“Show Business” is a wee gem of a musical, with four good leads – Constance Moore and George Murphy for the romance , and Joan Davis and Eddie Cantor for the comedy, plus a slew of tuneful numbers.
”Show Business” is just that, a story of four performers and their efforts to be a success , their ups and downs, set around the First World War.
A quirk of the film was having the five main performers using their own Christian names – Eddie, George, Joan, Connie and Nancy (Nancy Kelly).
Joan and Eddie do a sketch of “Anthony and Cleopatra” ,with some funny dialogue:
Joan: “Do’eth thou’eth love’eth me’eth?
Joan: “Will’t thou cares for an Egyptian cigarette?”

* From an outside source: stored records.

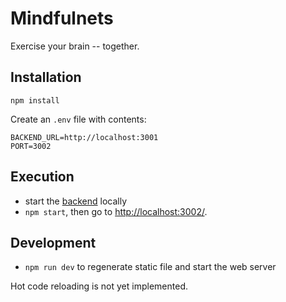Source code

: # Mindfulnets

Exercise your brain -- together.

## Installation

`npm install`

Create an `.env` file with contents:

```
BACKEND_URL=http://localhost:3001
PORT=3002
```

## Execution

- start the [backend](https://github.com/sedubois/mindfulnets-backend) locally
- `npm start`, then go to <http://localhost:3002/>.

## Development

- `npm run dev` to regenerate static file and start the web server

Hot code reloading is not yet implemented.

Eddie: “No, I am smoking already!”
Joan: Shooteth a little crap?”
Eddie: Thou knowest I never gamble.”
Eddie: “I never drink.”
Joan:”May I give you a flower. You must smell.”
Eddie: ……”Remember , my Queen, I’m only a boy, just past twenty.”
Joan: ”Past it? You’ve lapped it two or three times .”
And every so often, Joan turns to the camera and says, “I love that boy, love him , I tell you.”
“I wanna a girl just like the girl that married dear old dad.”
Great song ,and Constance Moore sings it beautifully.
Nancy Kelly has a smallish role as a singer who tries to break up the Murphy/Moore romance. Nancy has a lovely number, “You May Not Remember” – dubbed by Nora Martin.
The film’s director was Edwin L.Marin who was also responsible for several Randolph Scott westerns, also Nocturne, Johnny Angel, several of the Maisie films; and even a couple of Judy Garland’s early films. A versatile director who was only 52 when he died in 1951.
i was impressed by Constance Moore (1920-2005) who married John Maschio, a theatrical agent in 1939. After that Constance only worked intermittently in films, but appeared on many radio shows, sang in nightclubs and on Broadway ( in “BY JUPITERL, with Ray Bolger.)
She had glamour, style and a lovely singing voice.
SHOW BUSINESS is available on dvd.
I had forgotten You May Not Remember was from Show Business. I mainly remember Anne Jeffrey’s singing it in a Western. When I met Anne at the 196 Ciecon I mentioned it and she told me it was written by Jessel.
That should read Cinecon.
Anne had a lovely voice.
I just remembered Constance was supposed to be at that Cinecon too but cancelled for family reasons. We still saw her scheduled film the very funny I’m Nobody’s Sweetheart Now as a tough nightclub singer. I would love to have met her. She did turn up the following year. Miles Krueger the historian sent me pictures of him and Constance.